(Collected data)
|---|

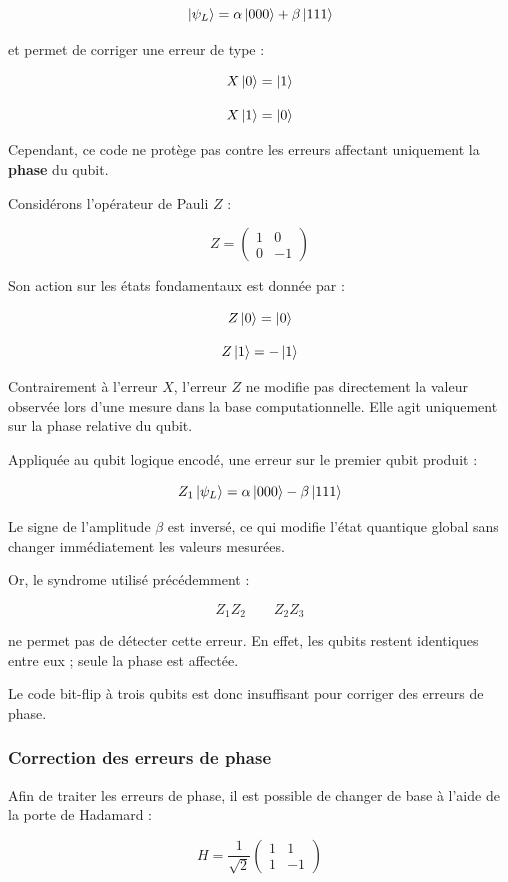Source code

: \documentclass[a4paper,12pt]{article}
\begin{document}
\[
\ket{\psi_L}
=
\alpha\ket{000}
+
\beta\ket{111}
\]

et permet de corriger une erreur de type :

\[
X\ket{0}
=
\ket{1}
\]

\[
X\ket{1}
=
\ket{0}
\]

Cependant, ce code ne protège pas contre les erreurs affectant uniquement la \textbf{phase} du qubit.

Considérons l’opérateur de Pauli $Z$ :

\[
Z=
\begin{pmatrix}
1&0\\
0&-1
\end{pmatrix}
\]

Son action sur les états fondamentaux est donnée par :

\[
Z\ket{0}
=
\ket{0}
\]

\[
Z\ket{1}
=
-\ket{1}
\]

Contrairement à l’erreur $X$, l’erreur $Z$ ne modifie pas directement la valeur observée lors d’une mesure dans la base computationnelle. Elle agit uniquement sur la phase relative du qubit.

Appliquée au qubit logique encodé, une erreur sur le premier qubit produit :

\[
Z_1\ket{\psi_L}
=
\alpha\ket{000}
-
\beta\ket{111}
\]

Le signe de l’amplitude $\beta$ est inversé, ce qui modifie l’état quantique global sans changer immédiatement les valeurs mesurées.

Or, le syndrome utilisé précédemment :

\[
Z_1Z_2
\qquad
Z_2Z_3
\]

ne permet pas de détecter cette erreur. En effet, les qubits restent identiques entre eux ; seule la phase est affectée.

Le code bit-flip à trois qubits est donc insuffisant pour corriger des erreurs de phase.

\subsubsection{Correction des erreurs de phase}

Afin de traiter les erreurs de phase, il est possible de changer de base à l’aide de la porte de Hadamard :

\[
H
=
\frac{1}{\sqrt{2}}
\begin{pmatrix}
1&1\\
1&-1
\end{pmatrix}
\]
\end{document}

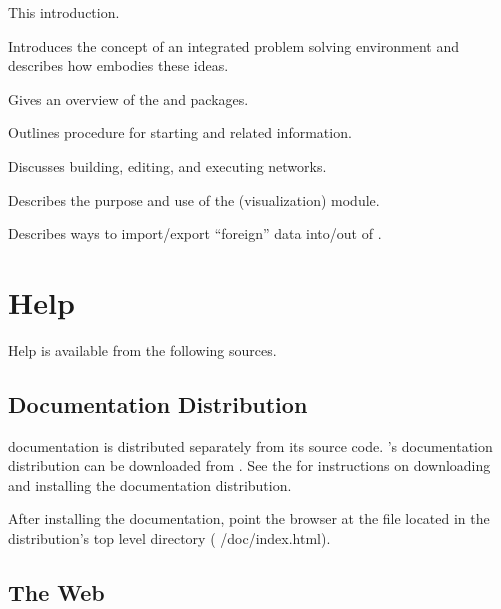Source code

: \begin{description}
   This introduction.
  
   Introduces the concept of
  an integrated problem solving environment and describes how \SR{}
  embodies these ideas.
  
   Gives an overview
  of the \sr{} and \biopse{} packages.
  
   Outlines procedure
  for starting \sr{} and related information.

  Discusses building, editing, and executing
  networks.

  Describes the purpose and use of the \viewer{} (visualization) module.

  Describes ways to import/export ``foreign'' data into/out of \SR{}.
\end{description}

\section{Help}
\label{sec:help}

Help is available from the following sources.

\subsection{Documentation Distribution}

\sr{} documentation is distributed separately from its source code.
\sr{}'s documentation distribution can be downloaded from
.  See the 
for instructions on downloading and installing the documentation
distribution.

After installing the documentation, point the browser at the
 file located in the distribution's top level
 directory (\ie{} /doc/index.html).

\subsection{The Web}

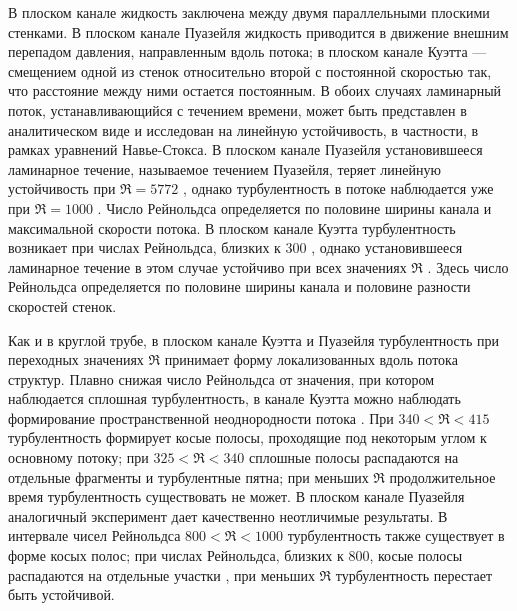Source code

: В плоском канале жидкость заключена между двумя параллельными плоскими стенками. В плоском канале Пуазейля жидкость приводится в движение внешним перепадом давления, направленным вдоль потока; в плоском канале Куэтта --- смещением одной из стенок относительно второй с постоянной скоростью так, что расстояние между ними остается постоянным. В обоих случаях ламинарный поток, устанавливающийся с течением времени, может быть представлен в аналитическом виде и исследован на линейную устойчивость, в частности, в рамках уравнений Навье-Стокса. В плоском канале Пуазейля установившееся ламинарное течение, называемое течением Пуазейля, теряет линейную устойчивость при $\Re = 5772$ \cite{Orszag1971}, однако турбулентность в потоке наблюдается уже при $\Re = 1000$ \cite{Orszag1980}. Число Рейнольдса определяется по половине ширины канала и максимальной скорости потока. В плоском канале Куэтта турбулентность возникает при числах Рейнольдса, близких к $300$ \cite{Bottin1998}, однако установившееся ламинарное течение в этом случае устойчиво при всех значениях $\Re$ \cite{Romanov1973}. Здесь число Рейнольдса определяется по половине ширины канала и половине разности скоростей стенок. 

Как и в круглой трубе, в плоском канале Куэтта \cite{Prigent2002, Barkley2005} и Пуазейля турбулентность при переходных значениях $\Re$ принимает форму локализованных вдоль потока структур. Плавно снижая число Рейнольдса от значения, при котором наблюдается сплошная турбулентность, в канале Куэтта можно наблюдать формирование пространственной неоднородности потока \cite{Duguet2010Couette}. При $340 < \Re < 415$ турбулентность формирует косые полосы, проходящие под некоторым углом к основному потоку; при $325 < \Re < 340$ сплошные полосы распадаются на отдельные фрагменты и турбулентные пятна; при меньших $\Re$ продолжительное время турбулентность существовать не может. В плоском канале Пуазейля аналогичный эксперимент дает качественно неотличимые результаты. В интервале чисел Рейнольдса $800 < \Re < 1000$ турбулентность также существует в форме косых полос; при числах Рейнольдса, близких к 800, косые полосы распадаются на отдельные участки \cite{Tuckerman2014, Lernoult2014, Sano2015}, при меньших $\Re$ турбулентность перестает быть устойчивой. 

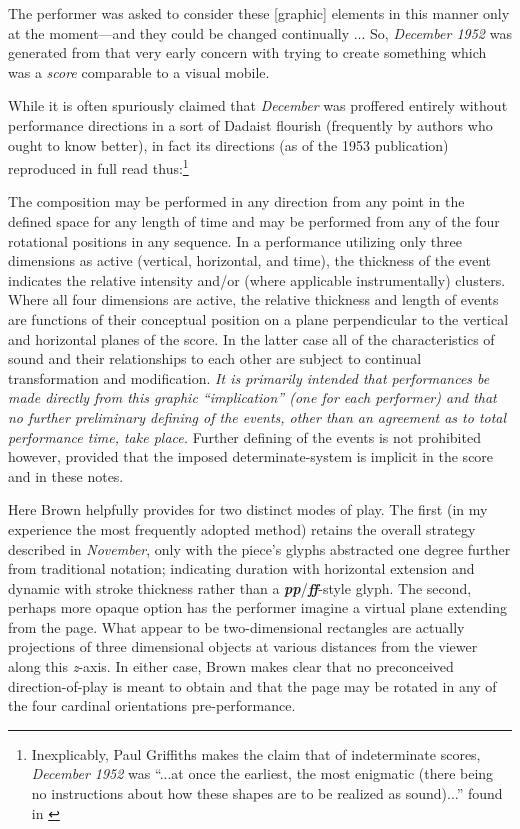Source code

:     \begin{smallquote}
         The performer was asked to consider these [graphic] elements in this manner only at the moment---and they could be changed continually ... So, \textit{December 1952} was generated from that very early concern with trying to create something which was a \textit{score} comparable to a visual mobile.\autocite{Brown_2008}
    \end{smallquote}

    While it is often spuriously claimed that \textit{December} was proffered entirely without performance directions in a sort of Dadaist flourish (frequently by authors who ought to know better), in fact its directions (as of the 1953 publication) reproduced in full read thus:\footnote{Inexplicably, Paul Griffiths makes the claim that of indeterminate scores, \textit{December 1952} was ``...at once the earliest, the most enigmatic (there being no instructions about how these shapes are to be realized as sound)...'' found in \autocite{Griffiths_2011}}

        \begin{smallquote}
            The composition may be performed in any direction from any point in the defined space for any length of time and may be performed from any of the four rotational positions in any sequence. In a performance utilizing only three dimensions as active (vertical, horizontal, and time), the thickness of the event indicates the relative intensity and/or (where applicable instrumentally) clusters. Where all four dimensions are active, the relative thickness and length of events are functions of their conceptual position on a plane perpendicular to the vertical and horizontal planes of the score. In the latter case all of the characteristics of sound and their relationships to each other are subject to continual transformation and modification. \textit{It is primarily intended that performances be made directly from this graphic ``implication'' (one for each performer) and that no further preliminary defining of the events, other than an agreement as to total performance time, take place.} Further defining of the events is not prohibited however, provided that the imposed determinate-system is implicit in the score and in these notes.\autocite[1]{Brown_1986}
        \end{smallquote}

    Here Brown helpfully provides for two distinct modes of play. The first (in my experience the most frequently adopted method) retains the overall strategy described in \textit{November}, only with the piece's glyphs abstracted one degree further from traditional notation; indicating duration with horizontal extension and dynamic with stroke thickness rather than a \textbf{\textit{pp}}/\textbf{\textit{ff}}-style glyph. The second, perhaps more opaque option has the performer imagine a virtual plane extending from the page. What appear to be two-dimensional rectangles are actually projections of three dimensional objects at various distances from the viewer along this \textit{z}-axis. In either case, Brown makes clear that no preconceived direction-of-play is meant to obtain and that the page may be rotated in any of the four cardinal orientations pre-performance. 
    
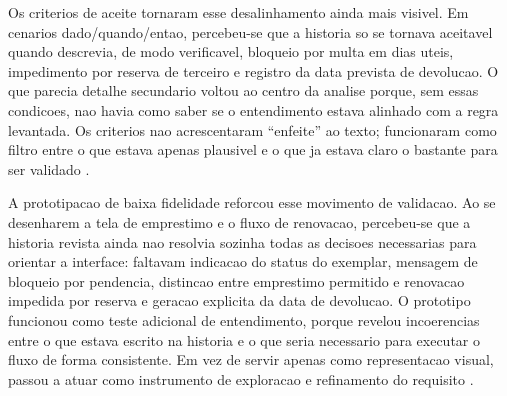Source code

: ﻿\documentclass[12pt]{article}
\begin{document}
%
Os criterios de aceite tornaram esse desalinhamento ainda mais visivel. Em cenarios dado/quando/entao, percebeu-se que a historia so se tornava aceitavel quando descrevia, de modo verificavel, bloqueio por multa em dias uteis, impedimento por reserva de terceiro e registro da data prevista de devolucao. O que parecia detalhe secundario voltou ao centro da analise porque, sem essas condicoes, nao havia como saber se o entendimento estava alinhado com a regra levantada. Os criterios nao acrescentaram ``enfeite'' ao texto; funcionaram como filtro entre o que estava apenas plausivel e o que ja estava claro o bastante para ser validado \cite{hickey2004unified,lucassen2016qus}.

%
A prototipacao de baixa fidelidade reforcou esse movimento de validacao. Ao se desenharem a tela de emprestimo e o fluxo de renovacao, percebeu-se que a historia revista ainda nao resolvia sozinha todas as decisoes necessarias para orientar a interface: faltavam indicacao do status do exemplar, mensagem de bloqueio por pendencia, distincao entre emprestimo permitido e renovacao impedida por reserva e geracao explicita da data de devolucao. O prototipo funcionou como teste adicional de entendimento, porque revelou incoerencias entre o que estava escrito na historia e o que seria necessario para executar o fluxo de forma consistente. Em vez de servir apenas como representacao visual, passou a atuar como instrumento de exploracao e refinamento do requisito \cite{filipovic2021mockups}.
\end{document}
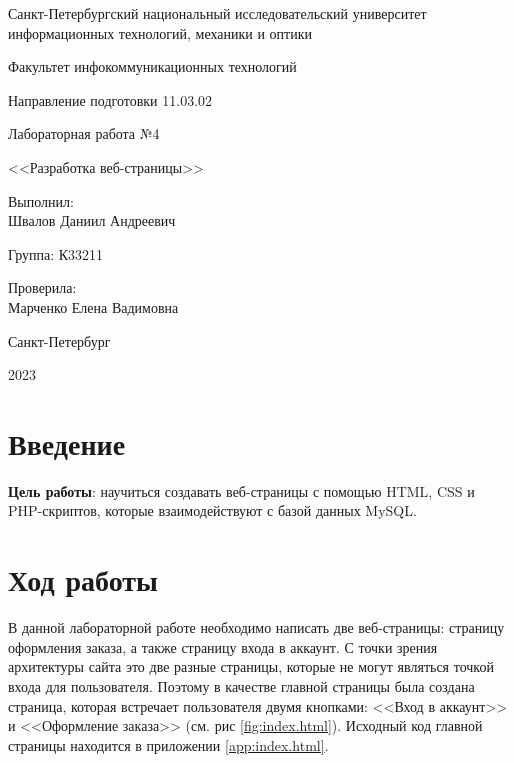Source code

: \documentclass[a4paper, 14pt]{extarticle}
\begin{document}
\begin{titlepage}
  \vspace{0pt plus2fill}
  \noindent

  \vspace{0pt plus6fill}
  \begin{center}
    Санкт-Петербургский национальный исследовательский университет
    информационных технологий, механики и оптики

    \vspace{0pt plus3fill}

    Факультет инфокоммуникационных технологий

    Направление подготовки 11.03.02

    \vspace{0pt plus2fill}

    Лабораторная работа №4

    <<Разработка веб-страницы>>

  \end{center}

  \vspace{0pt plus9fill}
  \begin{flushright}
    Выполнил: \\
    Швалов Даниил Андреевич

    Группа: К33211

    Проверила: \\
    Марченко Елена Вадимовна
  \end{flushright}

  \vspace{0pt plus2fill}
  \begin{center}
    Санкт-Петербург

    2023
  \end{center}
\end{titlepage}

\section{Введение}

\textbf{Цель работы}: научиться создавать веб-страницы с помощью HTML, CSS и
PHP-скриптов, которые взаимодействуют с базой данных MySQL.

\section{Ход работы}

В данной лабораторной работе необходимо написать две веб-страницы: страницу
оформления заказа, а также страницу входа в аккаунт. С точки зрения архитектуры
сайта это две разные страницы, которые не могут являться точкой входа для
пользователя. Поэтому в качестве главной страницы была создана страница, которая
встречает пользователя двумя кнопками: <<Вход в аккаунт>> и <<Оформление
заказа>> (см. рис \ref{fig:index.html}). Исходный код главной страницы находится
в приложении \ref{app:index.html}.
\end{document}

|---|

## GOAL OF THE EXERCISE
Among the records, find each line where the word "index" occurs, and copy it.

## YOUR SOLUTION
 directory (\ie{} /doc/index.html).
заказа>> (см. рис \ref{fig:index.html}). Исходный код главной страницы находится
в приложении \ref{app:index.html}.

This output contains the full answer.